Moreover, enforcing sex-assigned-at-birth rules in school settings would itself create new barriers to participation. Children perceived as not fitting gender norms regardless of sex or gender identity would be more likely to be scrutinized, challenged, or excluded. In school environments, where peer acceptance and adult support are central to continued participation, this dynamic risks driving children away from sports due to fear of humiliation or conflict.

From a public health perspective, the primary objective in youth athletics is maximizing safe participation. Physical inactivity, chronic stress, and social exclusion are well-established risks to child and adolescent health. Policies that increase surveillance and suspicion in school sports settings undermine these goals. The petition does not demonstrate that transgender inclusion poses a greater risk to youth participation than the harms introduced by exclusionary enforcement.

While public opinion surveys are sometimes cited in support of exclusionary policies, regulatory decision-making is not determined by polling. The Board’s role is to assess evidence of health risk and regulatory necessity, not to adjudicate cultural disagreement or measure popularity.

8. Existing governance structures already address fairness more precisely

Athletic fairness is already addressed through sport-specific eligibility rules, divisions, and governing bodies capable of adapting to evolving evidence. Even the petition’s own discussion of NCAA policy reflects the existence of nuanced, evidence-informed approaches.
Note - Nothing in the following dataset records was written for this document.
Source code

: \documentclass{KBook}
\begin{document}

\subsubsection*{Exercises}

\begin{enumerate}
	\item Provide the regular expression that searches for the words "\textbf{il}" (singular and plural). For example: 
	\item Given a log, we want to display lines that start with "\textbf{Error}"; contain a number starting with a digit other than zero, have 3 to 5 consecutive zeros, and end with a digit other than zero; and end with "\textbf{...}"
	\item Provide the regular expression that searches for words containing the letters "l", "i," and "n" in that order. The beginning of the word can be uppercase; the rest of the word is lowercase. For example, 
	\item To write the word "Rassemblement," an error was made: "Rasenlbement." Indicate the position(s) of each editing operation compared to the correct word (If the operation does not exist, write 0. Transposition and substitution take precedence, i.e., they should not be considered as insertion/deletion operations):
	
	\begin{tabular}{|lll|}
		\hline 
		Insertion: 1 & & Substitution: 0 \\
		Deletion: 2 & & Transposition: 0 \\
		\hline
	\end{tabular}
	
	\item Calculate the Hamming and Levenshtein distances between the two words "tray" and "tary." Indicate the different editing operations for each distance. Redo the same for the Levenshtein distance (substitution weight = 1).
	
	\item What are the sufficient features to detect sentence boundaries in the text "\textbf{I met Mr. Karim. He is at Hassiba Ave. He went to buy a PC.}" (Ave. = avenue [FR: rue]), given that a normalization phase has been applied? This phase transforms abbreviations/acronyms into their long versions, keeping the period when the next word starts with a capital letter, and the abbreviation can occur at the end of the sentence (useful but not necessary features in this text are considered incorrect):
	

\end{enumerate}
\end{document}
A blanket regulatory approach imposed through public health rulemaking would be less precise, less adaptable, and more harmful than existing mechanisms, and is not justified absent a demonstrated public health necessity.

Findings

Pursuant to § 32.1-2, the evidence presented in Petition 432 does not establish that transgender participation in athletics or access to gender-designated facilities constitutes a hazard or nuisance to public health. The petition relies on subjective interpretations of harm rather than demonstrable, population-level health risks.

Pursuant to § 32.1-12, the regulations requested are not shown to be necessary to carry out the provisions of Title 32.1. The petition does not demonstrate that existing laws or regulations are insufficient to protect public health, nor that the proposed rules would prevent identifiable health harms.

Based on the evidence and foreseeable consequences, implementing the requested regulations would likely create new harms, including increased discrimination, surveillance, retraumatization, and avoidance of public spaces, that would undermine, rather than promote, the health and well-being of Virginians.

Conclusion

Petition 432 asks the Virginia Board of Health to treat subjective interpretations of harm as public health hazards and to respond with sweeping regulation that exceeds the Board’s mandate. The petition mischaracterizes scientific evidence, assumes causation without proof, and disregards the predictable harms of categorical exclusion.

For these reasons, Petition 432 should be denied.